Dengan demikian, tanpa bukti baru pun KPK bisa kembali menjerat Setya. Praperadilan hanya mempersoalkan prosedur penetapan tersangka-bukan substansi perkara. Komisi, misalnya, bisa menggunakan kembali rekaman percakapan yang sebelumnya ditolak hakim tunggal Cepi Iskandar.
Apalagi bukti baru sudah di atas meja. KPK, misalnya, telah mendapat kesaksian sejumlah notaris yang mencatat akta perusahaan yang diduga terlibat dalam proyek e-KTP. Pusat Pelaporan dan Analisis Transaksi Keuangan sudah pula menemukan transaksi mencurigakan di negara suaka pajak bernilai puluhan juta dolar Amerika Serikat yang dialirkan kepada orang-orang dekat Setya.
Terungkapnya laporan FBI dalam sidang permohonan penyitaan aset Johannes Marliem di pengadilan Minnesota, Amerika Serikat, akhir September lalu, juga bisa menjadi kartu as. FBI melaporkan bahwa Marliem, pengusaha kontraktor e-KTP, diduga menyerahkan jam tangan Richard Mille kepada Setya Novanto melalui Andi Agustinus, pengusaha yang telah menjadi tersangka. KPK mengantongi catatan pembelian arloji mewah bernilai Rp 1,82 miliar itu dari sebuah butik di Beverly Hills, California. Selain itu, Marliem membeli rumah dan mobil mewah.
Fakta tersebut mempertegas dugaan keterlibatan Setya dalam kasus yang merugikan negara Rp 2,3 triliun itu. KPK bisa memasang jerat Pasal 2 ayat 1 Undang-Undang Nomor 31 Tahun 1999 tentang Pemberantasan Tindak Pidana Korupsi. Pasal ini merupakan "pintu aman" bagi KPK untuk menyeret Setya ketimbang menggunakan pasal suap, yang mensyaratkan harus menemukan aliran duit, yang jelas lebih sulit dibuktikan.

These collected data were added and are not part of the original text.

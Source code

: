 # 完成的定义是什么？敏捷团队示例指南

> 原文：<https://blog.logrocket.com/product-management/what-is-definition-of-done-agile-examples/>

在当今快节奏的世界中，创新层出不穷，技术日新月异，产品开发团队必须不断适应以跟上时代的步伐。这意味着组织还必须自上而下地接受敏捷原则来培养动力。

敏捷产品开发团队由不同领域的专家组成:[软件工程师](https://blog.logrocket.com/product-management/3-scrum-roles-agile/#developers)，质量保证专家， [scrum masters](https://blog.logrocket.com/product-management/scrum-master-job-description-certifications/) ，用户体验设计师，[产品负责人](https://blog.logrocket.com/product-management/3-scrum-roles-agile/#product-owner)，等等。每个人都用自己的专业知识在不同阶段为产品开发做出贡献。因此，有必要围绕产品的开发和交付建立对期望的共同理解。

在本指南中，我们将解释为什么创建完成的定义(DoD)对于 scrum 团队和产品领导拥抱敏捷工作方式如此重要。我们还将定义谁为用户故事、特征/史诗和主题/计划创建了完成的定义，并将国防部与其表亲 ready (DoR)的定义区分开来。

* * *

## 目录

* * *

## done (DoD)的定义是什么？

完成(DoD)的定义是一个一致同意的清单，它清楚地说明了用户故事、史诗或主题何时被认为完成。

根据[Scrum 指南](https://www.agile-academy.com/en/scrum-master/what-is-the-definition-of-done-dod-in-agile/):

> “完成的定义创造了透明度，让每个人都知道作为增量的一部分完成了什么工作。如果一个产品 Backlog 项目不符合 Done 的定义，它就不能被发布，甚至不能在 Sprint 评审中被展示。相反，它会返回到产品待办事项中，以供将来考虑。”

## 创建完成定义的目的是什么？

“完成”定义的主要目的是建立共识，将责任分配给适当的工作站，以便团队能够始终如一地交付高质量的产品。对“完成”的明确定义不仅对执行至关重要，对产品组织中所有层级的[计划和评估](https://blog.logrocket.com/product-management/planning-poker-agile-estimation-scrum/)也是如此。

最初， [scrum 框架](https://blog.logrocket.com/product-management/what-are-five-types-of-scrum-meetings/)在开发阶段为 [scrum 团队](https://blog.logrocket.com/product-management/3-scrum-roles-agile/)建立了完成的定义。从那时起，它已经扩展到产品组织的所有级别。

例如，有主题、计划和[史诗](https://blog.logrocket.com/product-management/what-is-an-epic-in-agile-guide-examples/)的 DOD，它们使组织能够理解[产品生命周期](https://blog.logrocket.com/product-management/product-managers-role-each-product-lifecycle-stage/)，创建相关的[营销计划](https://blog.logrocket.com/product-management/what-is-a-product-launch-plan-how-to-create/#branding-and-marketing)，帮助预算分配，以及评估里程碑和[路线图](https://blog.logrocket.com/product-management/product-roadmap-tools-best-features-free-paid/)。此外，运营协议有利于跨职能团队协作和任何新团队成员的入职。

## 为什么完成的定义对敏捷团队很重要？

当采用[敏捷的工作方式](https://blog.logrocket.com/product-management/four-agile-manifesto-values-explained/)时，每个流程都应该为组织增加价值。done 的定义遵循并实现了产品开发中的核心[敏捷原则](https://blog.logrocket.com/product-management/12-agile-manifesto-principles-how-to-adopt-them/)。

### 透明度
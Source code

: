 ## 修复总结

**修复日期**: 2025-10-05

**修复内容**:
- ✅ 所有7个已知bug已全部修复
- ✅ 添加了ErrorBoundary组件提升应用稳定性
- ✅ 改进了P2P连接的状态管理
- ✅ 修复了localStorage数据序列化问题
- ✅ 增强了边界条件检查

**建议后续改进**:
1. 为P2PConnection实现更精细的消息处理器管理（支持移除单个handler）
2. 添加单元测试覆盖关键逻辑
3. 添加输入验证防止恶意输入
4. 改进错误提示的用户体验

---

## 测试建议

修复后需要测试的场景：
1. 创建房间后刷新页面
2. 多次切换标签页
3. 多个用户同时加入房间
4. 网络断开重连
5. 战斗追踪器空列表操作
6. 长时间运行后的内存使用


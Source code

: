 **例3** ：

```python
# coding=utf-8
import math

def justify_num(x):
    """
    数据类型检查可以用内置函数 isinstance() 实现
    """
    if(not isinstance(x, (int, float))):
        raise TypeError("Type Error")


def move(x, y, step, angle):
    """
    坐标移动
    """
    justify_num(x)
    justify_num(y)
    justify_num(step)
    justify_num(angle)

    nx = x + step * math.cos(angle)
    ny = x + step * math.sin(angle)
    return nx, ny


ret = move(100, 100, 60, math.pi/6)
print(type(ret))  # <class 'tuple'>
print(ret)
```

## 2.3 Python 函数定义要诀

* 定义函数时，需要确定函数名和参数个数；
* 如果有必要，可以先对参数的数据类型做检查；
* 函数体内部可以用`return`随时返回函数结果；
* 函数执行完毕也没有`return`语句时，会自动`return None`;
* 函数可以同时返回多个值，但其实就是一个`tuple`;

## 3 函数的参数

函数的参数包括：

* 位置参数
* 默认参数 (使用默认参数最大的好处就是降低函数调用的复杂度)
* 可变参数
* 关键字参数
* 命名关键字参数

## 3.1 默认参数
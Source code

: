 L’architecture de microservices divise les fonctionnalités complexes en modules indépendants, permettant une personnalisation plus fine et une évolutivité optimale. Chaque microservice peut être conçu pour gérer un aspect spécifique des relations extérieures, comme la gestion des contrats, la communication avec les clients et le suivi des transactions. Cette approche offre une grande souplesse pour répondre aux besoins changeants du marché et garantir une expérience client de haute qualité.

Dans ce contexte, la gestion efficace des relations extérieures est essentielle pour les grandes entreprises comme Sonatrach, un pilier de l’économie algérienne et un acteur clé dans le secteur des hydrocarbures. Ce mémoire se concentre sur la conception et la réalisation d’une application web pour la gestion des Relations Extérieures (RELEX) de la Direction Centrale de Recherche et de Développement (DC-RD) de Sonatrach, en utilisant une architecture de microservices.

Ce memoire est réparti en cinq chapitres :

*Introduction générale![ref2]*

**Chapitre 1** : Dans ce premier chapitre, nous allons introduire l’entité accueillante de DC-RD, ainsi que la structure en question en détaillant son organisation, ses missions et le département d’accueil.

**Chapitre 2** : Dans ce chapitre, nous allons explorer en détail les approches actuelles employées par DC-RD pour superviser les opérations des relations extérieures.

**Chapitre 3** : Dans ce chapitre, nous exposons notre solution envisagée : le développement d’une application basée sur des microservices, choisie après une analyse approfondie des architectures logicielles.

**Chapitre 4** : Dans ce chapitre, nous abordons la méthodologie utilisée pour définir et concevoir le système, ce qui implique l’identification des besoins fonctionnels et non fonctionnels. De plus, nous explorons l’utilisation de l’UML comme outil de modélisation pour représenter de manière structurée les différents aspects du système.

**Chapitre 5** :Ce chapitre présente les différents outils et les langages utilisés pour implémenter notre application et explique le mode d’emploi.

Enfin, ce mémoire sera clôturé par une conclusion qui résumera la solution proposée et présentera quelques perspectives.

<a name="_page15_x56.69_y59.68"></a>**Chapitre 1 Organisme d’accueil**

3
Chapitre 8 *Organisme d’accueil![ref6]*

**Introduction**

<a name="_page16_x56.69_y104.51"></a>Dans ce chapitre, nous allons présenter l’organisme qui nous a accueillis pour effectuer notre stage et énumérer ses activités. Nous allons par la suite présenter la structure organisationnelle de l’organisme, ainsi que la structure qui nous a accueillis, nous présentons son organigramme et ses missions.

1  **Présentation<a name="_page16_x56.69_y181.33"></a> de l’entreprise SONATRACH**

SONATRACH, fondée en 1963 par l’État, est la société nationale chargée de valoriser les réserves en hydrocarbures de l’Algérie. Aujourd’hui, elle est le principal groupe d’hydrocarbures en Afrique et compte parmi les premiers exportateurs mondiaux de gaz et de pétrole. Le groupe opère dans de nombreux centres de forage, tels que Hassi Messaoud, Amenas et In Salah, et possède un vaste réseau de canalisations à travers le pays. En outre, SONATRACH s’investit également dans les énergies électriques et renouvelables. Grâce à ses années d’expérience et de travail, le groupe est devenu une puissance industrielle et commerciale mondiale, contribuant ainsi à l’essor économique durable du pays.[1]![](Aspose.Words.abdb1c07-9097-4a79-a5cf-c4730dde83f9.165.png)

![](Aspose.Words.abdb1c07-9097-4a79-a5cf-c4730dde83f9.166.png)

Pasal 2 ayat 1 itu menyebutkan setiap orang yang secara melawan hukum melakukan perbuatan memperkaya diri sendiri, orang lain, atau suatu korporasi yang dapat merugikan keuangan negara atau perekonomian negara dipidana dengan penjaraminimal 4 tahun dan maksimal 20 tahun serta denda paling sedikit Rp 200 jutadan paling banyak Rp 1 miliar.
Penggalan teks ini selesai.